Photography And Half-Thoughts By Mitchell Hegman

...because some of it is pretty and some of it is not.

Friday, January 3, 2014

Parking


Over the years, NASA has successfully parked several landers on the surface of Mars.  This is no small feat.  The travel distance required for simply reaching the parking lot is about 300 million miles.  The highway has neither a single rest stop nor a single sign of direction posted.  The minimum time required, from Earth launch to Mars landing, is 150 days.  The distance and time traveled may be considerably greater than the minimum, dependent upon launch details and speed of travel.    These details are associated with finding the best parking spot, which may be a wide crater or a frigid plain.   Additionally, there is the tricky part of entering a hostile atmosphere at a speed of several thousand miles per hour and not crash-landing at the end of that.
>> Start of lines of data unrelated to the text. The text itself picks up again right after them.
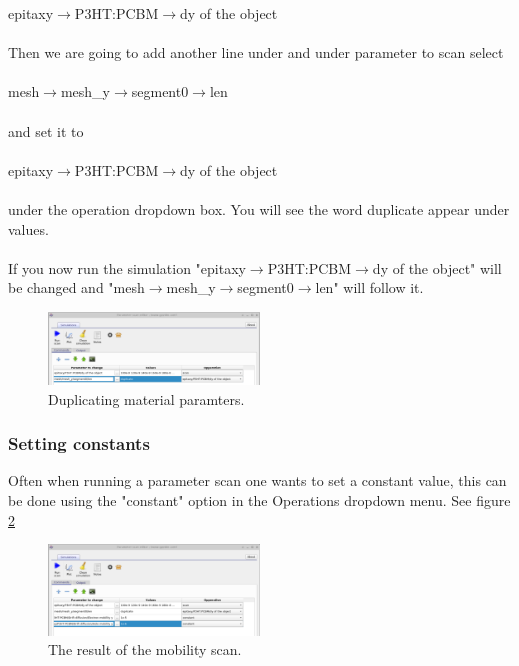 epitaxy$\rightarrow$P3HT:PCBM$\rightarrow$dy of the object
\\
\\
Then we are going to add another line under and under parameter to scan select
\\
\\
mesh$\rightarrow$mesh\_y$\rightarrow$segment0$\rightarrow$len
\\
\\
and set it to
\\
\\
epitaxy$\rightarrow$P3HT:PCBM$\rightarrow$dy of the object
\\
\\
under the operation dropdown box. You will see the word duplicate appear under values.
\\
\\
If you now run the simulation "epitaxy$\rightarrow$P3HT:PCBM$\rightarrow$dy of the object" will be changed and "mesh$\rightarrow$mesh\_y$\rightarrow$segment0$\rightarrow$len" will follow it.


\begin{figure}[H]
\centering
\includegraphics[width=0.5\textwidth]{./images/param_scan_duplicate.png}
\caption{Duplicating material paramters.}
\label{fig:scanduplicate}
\end{figure}

\subsubsection{Setting constants}
Often when running a parameter scan one wants to set a constant value, this can be done using the "constant" option in the Operations dropdown menu. See figure \ref{fig:scanconst}

\begin{figure}[H]
\centering
\includegraphics[width=0.5\textwidth]{./images/param_scan_const.png}
\caption{The result of the mobility scan.}
\label{fig:scanconst}
\end{figure}


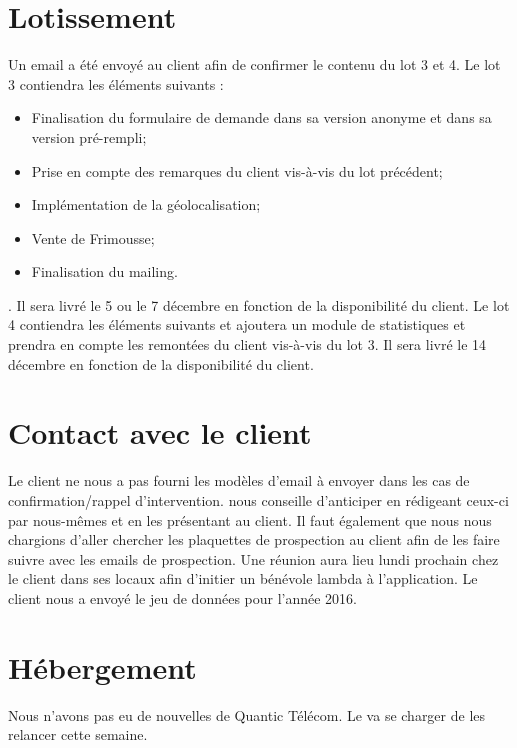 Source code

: \documentclass [a4paper] {article}
\begin{document}
\section{Lotissement}
	Un email a été envoyé au client afin de confirmer le contenu du lot 3 et 4. 
Le lot 3 contiendra les éléments suivants :
\begin{itemize}
	\item Finalisation du formulaire de demande dans sa version anonyme et dans sa version pré-rempli;
	\item Prise en compte des remarques du client vis-à-vis du lot précédent;
	\item Implémentation de la géolocalisation;
	\item Vente de Frimousse;
	\item Finalisation du mailing.
\end{itemize} . Il sera livré le 5 ou le 7 décembre en fonction de la disponibilité du client.
Le lot 4 contiendra les éléments suivants et ajoutera un module de statistiques et prendra en compte les remontées du client vis-à-vis du lot 3.
Il sera livré le 14 décembre en fonction de la disponibilité du client.

\section{Contact avec le client}
Le client ne nous a pas fourni les modèles d'email à envoyer dans les cas de confirmation/rappel d'intervention. \nomTuteurPedago{} nous conseille d'anticiper en rédigeant ceux-ci par nous-mêmes et en les présentant au client. Il faut également que nous nous chargions d'aller chercher les plaquettes de prospection au client afin de les faire suivre avec les emails de prospection. 
Une réunion aura lieu lundi prochain chez le client dans ses locaux afin d'initier un bénévole lambda à l'application.
Le client nous a envoyé le jeu de données pour l'année 2016.

\section{Hébergement}
Nous n'avons pas eu de nouvelles de Quantic Télécom. Le \CP{} va se charger de les relancer cette semaine.
\newpage
\end{document}
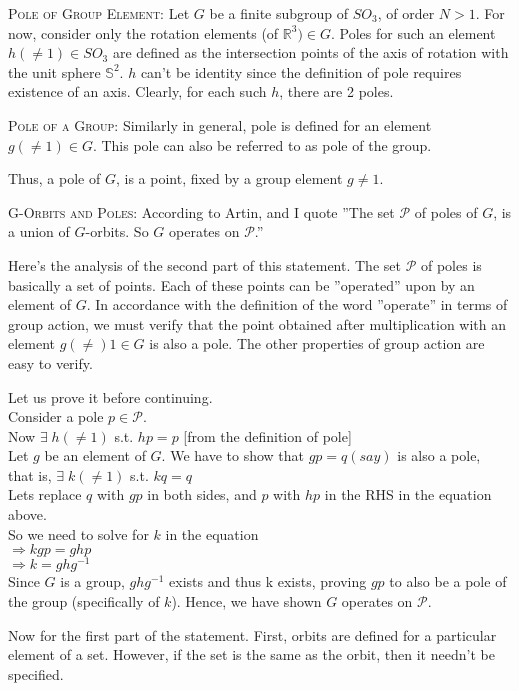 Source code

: \documentclass[12pt]{article}
\begin{document}
\textsc {Pole of Group Element: } Let $G$ be a finite subgroup of $SO_{3}$, of order $N > 1$. For now, consider only the rotation elements (of $\mathbb{R}^3) \in G$. Poles for such an element $h(\neq 1) \in SO_{3}$ are defined as the intersection points of the axis of rotation with the unit sphere $\mathbb{S}^2$. $h$ can't be identity since the definition of pole requires existence of an axis. Clearly, for each such $h$, there are 2 poles.
\par
\textsc {Pole of a Group: } Similarly in general, pole is defined for an element $g(\neq 1) \in G$. This pole can also be referred to as pole of the group.
\par
Thus, a pole of $G$, is a point, fixed by a group element $g \neq 1$.\\
\par
\textsc {G-Orbits and Poles: } According to Artin, and I quote ''The set $\mathcal P$ of poles of $G$, is a union of $G$-orbits. So $G$ operates on $\mathcal P$.''
\par
Here's the analysis of the second part of this statement. The set $\mathcal P$ of poles is basically a set of points. Each of these points can be ''operated'' upon by an element of $G$. In accordance with the definition of the word ''operate'' in terms of group action, we must verify that the point obtained after multiplication with an element $g(\neq) 1 \in G$ is also a pole. The other properties of group action are easy to verify.
\par
Let us prove it before continuing.\\ Consider a pole $p \in \mathcal P$.\\
Now $\exists\;h(\neq 1)$ s.t. $hp=p$ \hfill [from the definition of pole]\\
Let $g$ be an element of $G$. We have to show that $gp=q (say)$ is also a pole,\\
that is, $\exists\;k(\neq 1)$ s.t. $kq=q$\\
Lets replace $q$ with $gp$ in both sides, and $p$ with $hp$ in the RHS in the equation above.\\
So we need to solve for $k$ in the equation\\
$\Rightarrow kgp=ghp$\\
$\Rightarrow k=ghg^{-1}$\\
Since $G$ is a group, $ghg^{-1}$ exists and thus k exists, proving $gp$ to also be a pole of the group (specifically of $k$). Hence, we have shown $G$ operates on $\mathcal P$.
\par
Now for the first part of the statement. First, orbits are defined for a particular element of a set. However, if the set is the same as the orbit, then it needn't be specified.\\
\end{document}
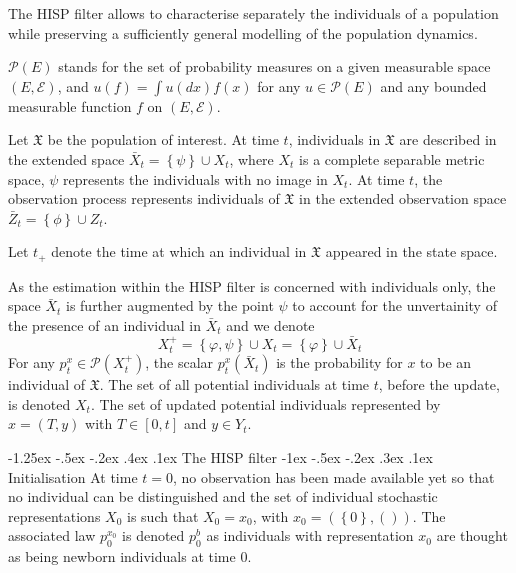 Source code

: \documentclass[a4paper, 11pt]{article}
\makeatletter
\newcommand{\xiaosihao}{\fontsize{12pt}{\baselineskip}\selectfont}
\renewcommand\subsection{\@startsection{subsection}{1}{\z@}%
{-1.25ex \@plus -.5ex \@minus -.2ex}%
{.4ex \@plus .1ex}%
{\normalfont\xiaosihao\CJKfamily{hei}}}
\renewcommand\subsubsection{\@startsection{subsubsection}{1}{\z@}%
{-1ex \@plus -.5ex \@minus -.2ex}%
{.3ex \@plus .1ex}%
{\normalfont\xiaosihao\CJKfamily{hei}}}
\makeatother
\begin{document}
\begin{CJK}{UTF8}{gbsn}
The HISP filter allows to characterise separately the individuals of a population while preserving a sufficiently general modelling of the population dynamics.

$\mathcal{P}(E)$   stands for the  set of probability measures on a given measurable space $(E,\mathcal{E})$, and $u(f) = \int u(dx) f(x)$ for any $u \in \mathcal{P}(E)$ and any bounded measurable function $f$ on $(E,\mathcal{E})$.

Let $\mathfrak{X}$ be the population of interest. At time $t$, individuals in $\mathfrak{X}$ are described in the extended space $\bar{X}_t = \left\{ \psi \right\} \cup X_t$, where $X_t$ is a complete separable metric space, $\psi$ represents the individuals with no image in $X_t$. At time $t$, the observation process represents individuals of $\mathfrak{X}$ in the extended observation space
$\bar{Z}_t = \left\{ \phi \right\} \cup Z_t$.


Let $t_{+}$ denote the time at which an individual in $\mathfrak{X}$ appeared in the state space.

As the estimation within the HISP filter is concerned with individuals only, the space $\bar{X}_t$ is further augmented by the point $\psi$ to account for the unvertainity of the presence of an individual in $\bar{X}_t$ and we denote
\begin{equation}
X_t^{+} = \left\{\varphi, \psi \right\} \cup X_t = \left\{\varphi \right\} \cup \bar{X}_t
\end{equation}
For any $p_t^x \in \mathcal{P}(X_t^+)$, the scalar $p_t^x(\bar{X}_t)$ is the probability for $x$ to be an individual of $\mathfrak{X}$. The set of all potential individuals at time $t$, before the update, is denoted $X_t$. The set of updated potential individuals represented by $x = (T,y)$ with $T \in [0,t] $ and $y \in Y_t$.

\subsection{The HISP filter}
\subsubsection{Initialisation}
At time $t = 0$, no observation has been made available yet so that no individual can be distinguished and the set of individual stochastic representations $X_0$ is such that $X_0 = {x_0}$, with $x_0 = (\left\{0 \right\},())$. The associated law $p_0^{x_0}$ is denoted $p_0^b$ as individuals with representation $x_0$ are thought as being newborn individuals at time $0$.


\end{CJK}
\end{document}
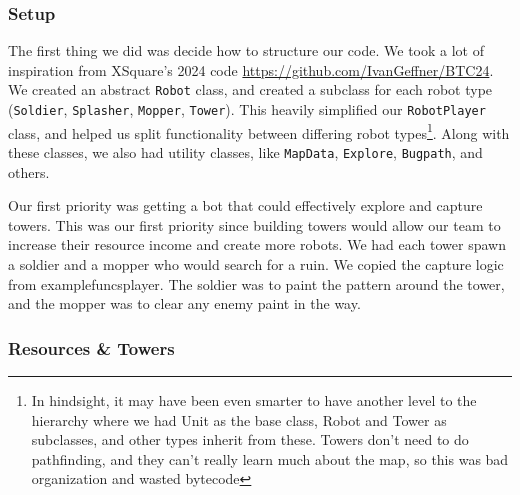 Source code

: \documentclass{article}
\begin{document}
  \subsubsection{Setup}

  The first thing we did was decide how to structure our code. We took a lot of inspiration from XSquare's 2024 code \url{https://github.com/IvanGeffner/BTC24}. We created an abstract \verb|Robot| class, and created a subclass for each robot type (\verb|Soldier|, \verb|Splasher|, \verb|Mopper|, \verb|Tower|). This heavily simplified our \verb|RobotPlayer| class, and helped us split functionality between differing robot types\footnote{In hindsight, it may have been even smarter to have another level to the hierarchy where we had Unit as the base class, Robot and Tower as subclasses, and other types inherit from these. Towers don't need to do pathfinding, and they can't really learn much about the map, so this was bad organization and wasted bytecode}. Along with these classes, we also had utility classes, like \verb|MapData|, \verb|Explore|, \verb|Bugpath|, and others.

  \medskip

  Our first priority was getting a bot that could effectively explore and capture towers. This was our first priority since building towers would allow our team to increase their resource income and create more robots. We had each tower spawn a soldier and a mopper who would search for a ruin. We copied the capture logic from examplefuncsplayer. The soldier was to paint the pattern around the tower, and the mopper was to clear any enemy paint in the way.

  \subsubsection{Resources \& Towers}
\end{document}
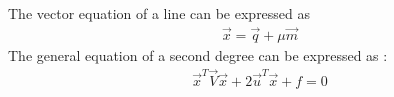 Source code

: 

The vector equation of a line can be expressed as 
\begin{align}
    \vec{x} = \vec{q} +\mu\vec{m} \label{eq:solutions/4/2/3/vec_eqn_of_line}
\end{align}
The general equation of a second degree can be expressed as :
\begin{align}
\vec{x}^T\vec{V}\vec{x}+2\vec{u}^T\vec{x}+f=0\label{eq:solutions/4/2/3/gen__quad_eqn}
\end{align}



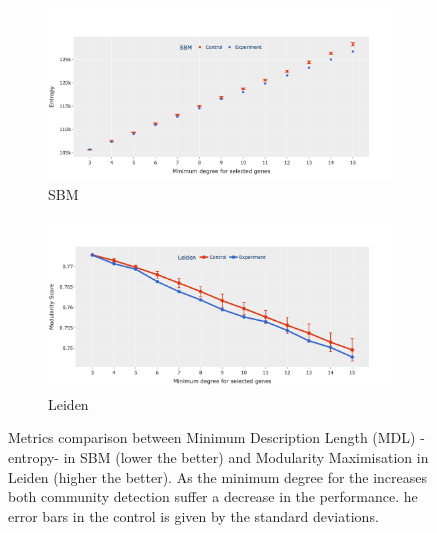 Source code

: \begin{figure}[!h]
    \captionsetup[subfigure]{justification=Centering}
    \begin{subfigure}[!t]{0.5\textwidth}
        \includegraphics[width=\textwidth]{Sections/Network_I/Resources/selective_pruning/sbm_ent_sel_prun.png}
        \caption{SBM}
        \label{fig:N_I:sbm_com_det_met}
    \end{subfigure}\hspace{\fill} %
    \begin{subfigure}[!t]{0.5\textwidth}
        \includegraphics[width=\linewidth]{Sections/Network_I/Resources/selective_pruning/leid_mod_sel_prun.png}
        \caption{Leiden}
            \label{fig:N_I:leid_com_det_met}
    \end{subfigure}\hspace{\fill} %

    \caption{Metrics comparison between Minimum Description Length (MDL) - entropy- in SBM (lower the better) and Modularity Maximisation in Leiden (higher the better). As the minimum degree for the increases both community detection suffer a decrease in the performance. he error bars in the control is given by the standard deviations.}
    \label{fig:N_I:com_det_met}
\end{figure}

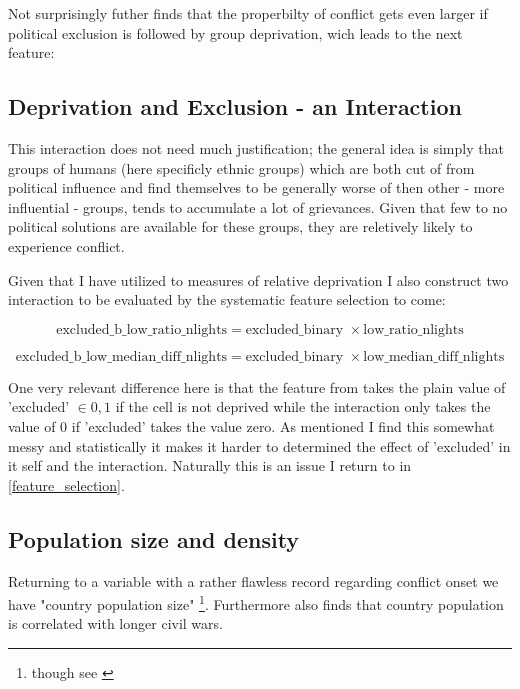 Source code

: \documentclass[a4paper]{article}
\begin{document}

Not surprisingly \cite{Cederman_Gleditsch_Buhaug_2013} futher finds that the properbilty of conflict gets even larger if political exclusion is followed by group deprivation, wich leads to the next feature:

\subsection{Deprivation and Exclusion - an Interaction}

This interaction does not need much justification; the general idea is simply that groups of humans (here specificly ethnic groups) which are both cut of from political influence and find themselves to be generally worse of then other - more influential - groups, tends to accumulate a lot of grievances. Given that few to no political solutions are available for these groups, they are reletively likely to experience conflict\cite[103-111]{Cederman_Gleditsch_Buhaug_2013}.\par

Given that I have utilized to measures of relative deprivation I also construct two interaction to be evaluated by the systematic feature selection to come:

$$ \textrm{excluded\_b\_low\_ratio\_nlights} = \textrm{excluded\_binary }\times \textrm{low\_ratio\_nlights} $$

$$ \textrm{excluded\_b\_low\_median\_diff\_nlights} = \textrm{excluded\_binary }\times \textrm{low\_median\_diff\_nlights} $$

One very relevant difference here is that the feature from \cite{Cederman_Gleditsch_Buhaug_2013} takes the plain value of 'excluded' $\in {0,1}$ if the cell is not deprived while the interaction only takes the value of 0 if 'excluded' takes the value zero. As mentioned I find this somewhat messy and statistically it makes it harder to determined the effect of 'excluded' in it self and the interaction. Naturally this is an issue I return to in \autoref{feature_selection}.\par

\subsection{Population size and density} 

Returning to a variable with a rather flawless record regarding conflict onset we have "country population size" \citep{Collier_Hoeffler_1998, Fearon_Laitin_2003, Collier_Hoeffler_2004, Hegre_Sambanis_2006}\footnote{though see \cite{Goldstone_2010}}. Furthermore \cite[287]{Fearon_2004} also finds that country population is correlated with longer civil wars.\par
\end{document}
I find the fact that NASA can accomplish this successful parking maneuver while driving the vehicle from millions of miles away astounding.  I am especially appreciative of the feat every time I drive through a parking lot in Helena, Montana and see dozens of cars taking-up two spaces, the drivers having clearly parked their vehicles sideways across the brightly painted demarcation lines there to neatly land them.  I imagine the drivers of these vehicles exiting their ride and hopping right over the lines on their way to purchase nasal spray or a bag of potato chips.  No rocket science there.